The problem is that this assumes other schemaless options don’t exist or are inferior.

Enter hStore

hStore is a column type within Postgres. It is a key value store that allows you to store a dictionary, with text values. It alone is not a full document store replacement, but allows for flexibility in your data model where you need it while letting you use relational models elsewhere. Its not exactly new within Postgres either, as its been available since 8.4, however its recently become easier to work with and is supported in some form or another by more frameworks.

To do the same as above we only need to do a few steps:

Within your Postgres 9.1 or higher database:

create extension hstore;

If you don’t have Postgres already if you’re on a Mac quickly grab and install Postgres.app.

Now for actually using it within your Django application.

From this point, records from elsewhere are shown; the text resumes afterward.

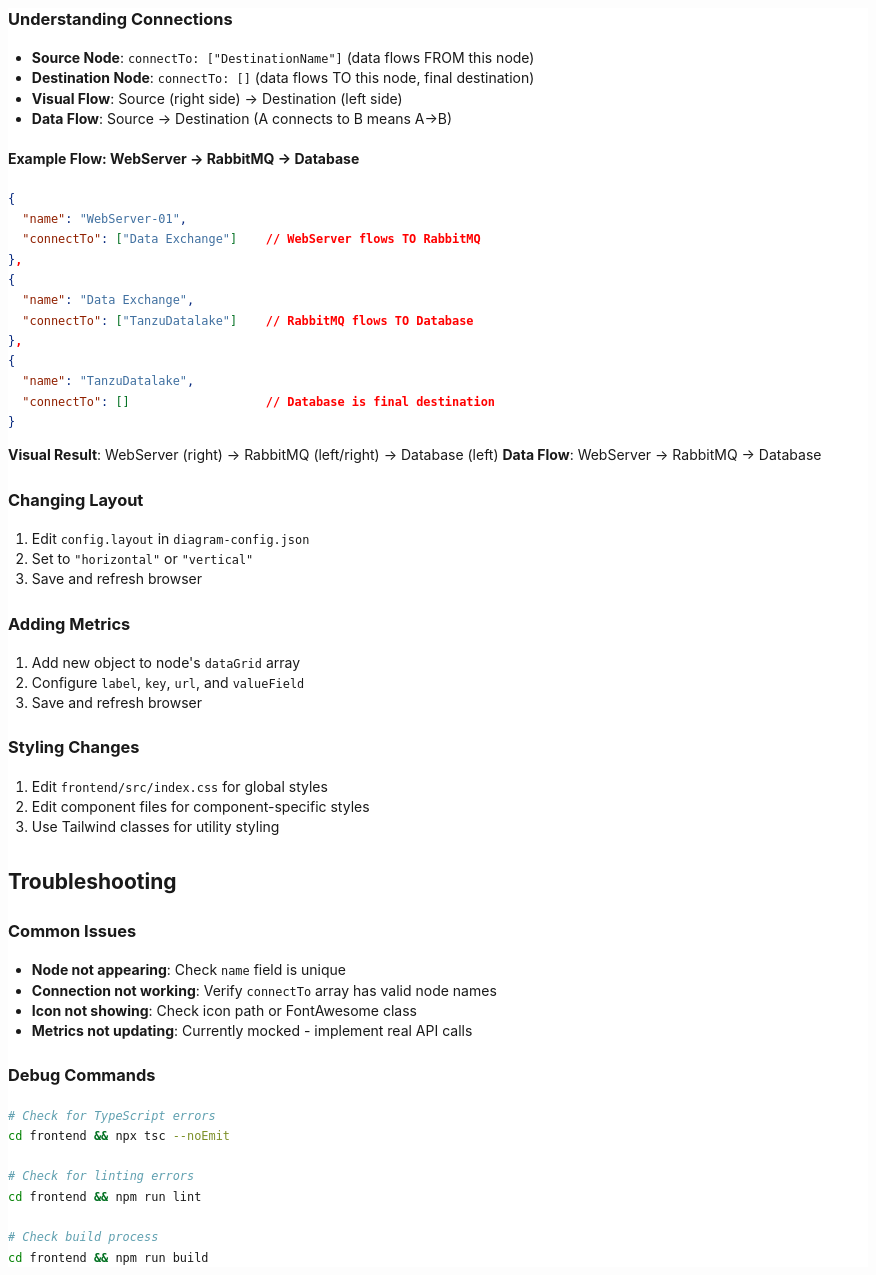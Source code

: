 ### Understanding Connections
- **Source Node**: `connectTo: ["DestinationName"]` (data flows FROM this node)
- **Destination Node**: `connectTo: []` (data flows TO this node, final destination)
- **Visual Flow**: Source (right side) → Destination (left side)
- **Data Flow**: Source → Destination (A connects to B means A→B)

#### Example Flow: WebServer → RabbitMQ → Database
```json
{
  "name": "WebServer-01",
  "connectTo": ["Data Exchange"]    // WebServer flows TO RabbitMQ
},
{
  "name": "Data Exchange", 
  "connectTo": ["TanzuDatalake"]    // RabbitMQ flows TO Database
},
{
  "name": "TanzuDatalake",
  "connectTo": []                   // Database is final destination
}
```
**Visual Result**: WebServer (right) → RabbitMQ (left/right) → Database (left)
**Data Flow**: WebServer → RabbitMQ → Database

### Changing Layout
1. Edit `config.layout` in `diagram-config.json`
2. Set to `"horizontal"` or `"vertical"`
3. Save and refresh browser

### Adding Metrics
1. Add new object to node's `dataGrid` array
2. Configure `label`, `key`, `url`, and `valueField`
3. Save and refresh browser

### Styling Changes
1. Edit `frontend/src/index.css` for global styles
2. Edit component files for component-specific styles
3. Use Tailwind classes for utility styling

## Troubleshooting

### Common Issues
- **Node not appearing**: Check `name` field is unique
- **Connection not working**: Verify `connectTo` array has valid node names
- **Icon not showing**: Check icon path or FontAwesome class
- **Metrics not updating**: Currently mocked - implement real API calls

### Debug Commands
```bash
# Check for TypeScript errors
cd frontend && npx tsc --noEmit

# Check for linting errors
cd frontend && npm run lint

# Check build process
cd frontend && npm run build
```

You first need to install django-hstore to your project:

pip install django-hstore

Then you can add it to your models:

from django.db import models
from django_hstore import hstore

class Product(models.Model):
    name = models.CharField(max_length=250)
    data = hstore.DictionaryField(db_index=True)
    objects = hstore.Manager()

    def __unicode__(self):
        return self.name

Once you’ve sync’ed your database models you can now add your products in a very similar form to above:

Product.objects.create(name='Django Pony', data={'rating': '5'})
Product.objects.create(name='Pony', data={'color': 'pink', 'rating': '4'})

At this point you’ve got your schemaless data into Postgres and can interact with it. However, this is where the benefits of Postgres quickly start to come into play. In addition to the schemaless model you’re able to add indexes and filter on keys/values just as you would expect. In fact within Django it maps similarly to how it would within the ORM:

colored_ponies = Product.objects.filter(data__contains='color')
print colored_ponies[0].data['color']

favorite_ponies = Product.objects.filter(data__contains={'rating': '5'})
print colored_ponies[0]

To add indexes within postgres we could index on the same items that we’re filtering above:

create index on product(((data->'color')::int)) where ((data->'size') is not null);
create index on product(((data->'rating')::int)) where ((data->'rating') = '5');

If you need a sample project to start with immediately check out this one on github.

When evaluating any database its important to choose the features you’re evaluating it on, then examine further. Mongo may be great because its schemaless, this doesn’t mean an RDMS can’t be schemaless as well (and do a good job of it). In the long run, schemaless is likely to just become another feature in databases, but more on that later.